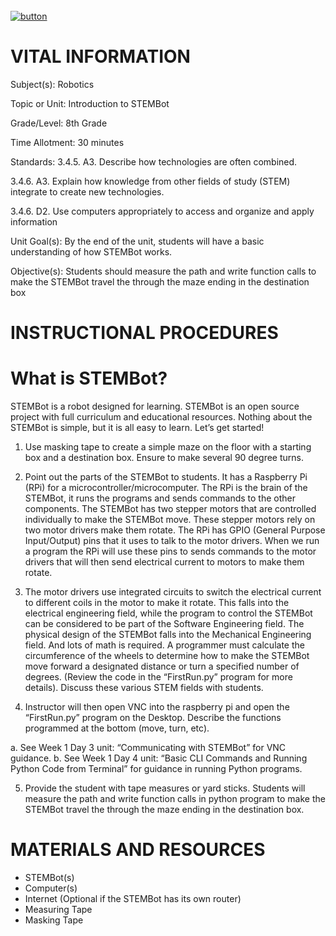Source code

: <img src=https://raw.githubusercontent.com/BotDevLLC/BotDevCurriculum/master/Pictures/Botdev.png height="3.04" width="13.06">

[![button](https://raw.githubusercontent.com/BotDevLLC/BotDevCurriculum/master/Pictures/back_button.png)](https://github.com/BotDevLLC/BotDevCurriculum/blob/master/Curriculum/Week_1/readme.md)

# VITAL INFORMATION
Subject(s): Robotics	 

Topic or Unit: Introduction to STEMBot	

Grade/Level: 	8th Grade

Time Allotment:	 30 minutes

Standards:           	3.4.5. A3. Describe how technologies are often combined. 

  3.4.6. A3. Explain how knowledge from other fields of study (STEM) integrate to create new technologies.  

3.4.6. D2. Use computers appropriately to access and organize and apply information

Unit Goal(s):      	By the end of the unit, students will have a basic understanding of how STEMBot works. 

Objective(s):      Students should measure the path and write function calls to make the STEMBot travel the through the maze ending in the destination box
# INSTRUCTIONAL PROCEDURES 
  # What is STEMBot? 
STEMBot is a robot designed for learning. STEMBot is an open source project with full curriculum and educational resources. Nothing about the STEMBot is simple, but it is all easy to learn. Let’s get started!



1.	Use masking tape to create a simple maze on the floor with a starting box and a destination box. Ensure to make several 90 degree turns.

2.	Point out the parts of the STEMBot to students.  It has a Raspberry Pi (RPi) for a microcontroller/microcomputer.  The RPi is the brain of the STEMBot, it runs the programs and sends commands to the other components.  The STEMBot has two stepper motors that are controlled individually to make the STEMBot move.  These stepper motors rely on two motor drivers make them rotate.  The RPi has GPIO (General Purpose Input/Output) pins that it uses to talk to the motor drivers.  When we run a program the RPi will use these pins to sends commands to the motor drivers that will then send electrical current to motors to make them rotate.

3.	The motor drivers use integrated circuits to switch the electrical current to different coils in the motor to make it rotate.  This falls into the electrical engineering field, while the program to control the STEMBot can be considered to be part of the Software Engineering field.  The physical design of the STEMBot falls into the Mechanical Engineering field.  And lots of math is required.  A programmer must calculate the circumference of the wheels to determine how to make the STEMBot move forward a designated distance or turn a specified number of degrees.  (Review the code in the “FirstRun.py” program for more details).  Discuss these various STEM fields with students. 

4.	Instructor will then open VNC into the raspberry pi and open the “FirstRun.py” program on the Desktop. Describe the functions programmed at the bottom (move, turn, etc).

a.	See Week 1 Day 3 unit: “Communicating with STEMBot” for VNC guidance.
b.	See Week 1 Day 4 unit: “Basic CLI Commands and Running Python Code from Terminal” for guidance in running Python programs. 

5.	Provide the student with tape measures or yard sticks.  Students will measure the path and write function calls in python program to make the STEMBot travel the through the maze ending in the destination box.
# MATERIALS AND RESOURCES
* STEMBot(s) 
* Computer(s) 
* Internet (Optional if the STEMBot has its own router) 
* Measuring Tape 
* Masking Tape

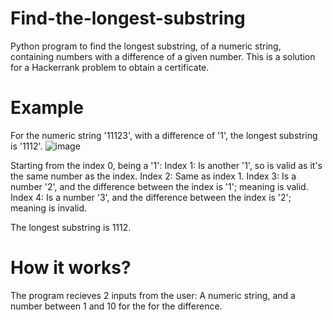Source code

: # Find-the-longest-substring
Python program to find the longest substring, of a numeric string, containing numbers with a difference of a given number. This is a solution for a Hackerrank problem to obtain a certificate.

# Example
For the numeric string '11123', with a difference of '1', the longest substring is '1112'.
![image](https://github.com/Unusual-Waffles-Situation/Find-the-longest-substring/assets/62034860/3822b540-53af-42d4-87af-991055ee609d)

Starting from the index 0, being a '1':
Index 1: Is another '1', so is valid as it's the same number as the index.
Index 2: Same as index 1.
Index 3: Is a number '2', and the difference between the index is '1'; meaning is valid.
Index 4: Is a number '3', and the difference between the index is '2'; meaning is invalid.

The longest substring is 1112.

# How it works?
The program recieves 2 inputs from the user: A numeric string, and a number between 1 and 10 for the for the difference.
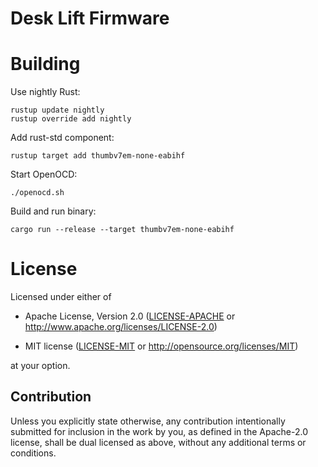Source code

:# Desk Lift Firmware

# Building

Use nightly Rust:

    rustup update nightly
    rustup override add nightly

Add rust-std component:

    rustup target add thumbv7em-none-eabihf

Start OpenOCD:

    ./openocd.sh

Build and run binary:

    cargo run --release --target thumbv7em-none-eabihf

# License

Licensed under either of

- Apache License, Version 2.0 ([LICENSE-APACHE](LICENSE-APACHE) or
  http://www.apache.org/licenses/LICENSE-2.0)

- MIT license ([LICENSE-MIT](LICENSE-MIT) or http://opensource.org/licenses/MIT)

at your option.

## Contribution

Unless you explicitly state otherwise, any contribution intentionally submitted
for inclusion in the work by you, as defined in the Apache-2.0 license, shall be
dual licensed as above, without any additional terms or conditions.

----

_What is required_
Go through the listing above and return every line where the word "meaning" occurs.

_Answer area_
Index 3: Is a number '2', and the difference between the index is '1'; meaning is valid.
Index 4: Is a number '3', and the difference between the index is '2'; meaning is invalid.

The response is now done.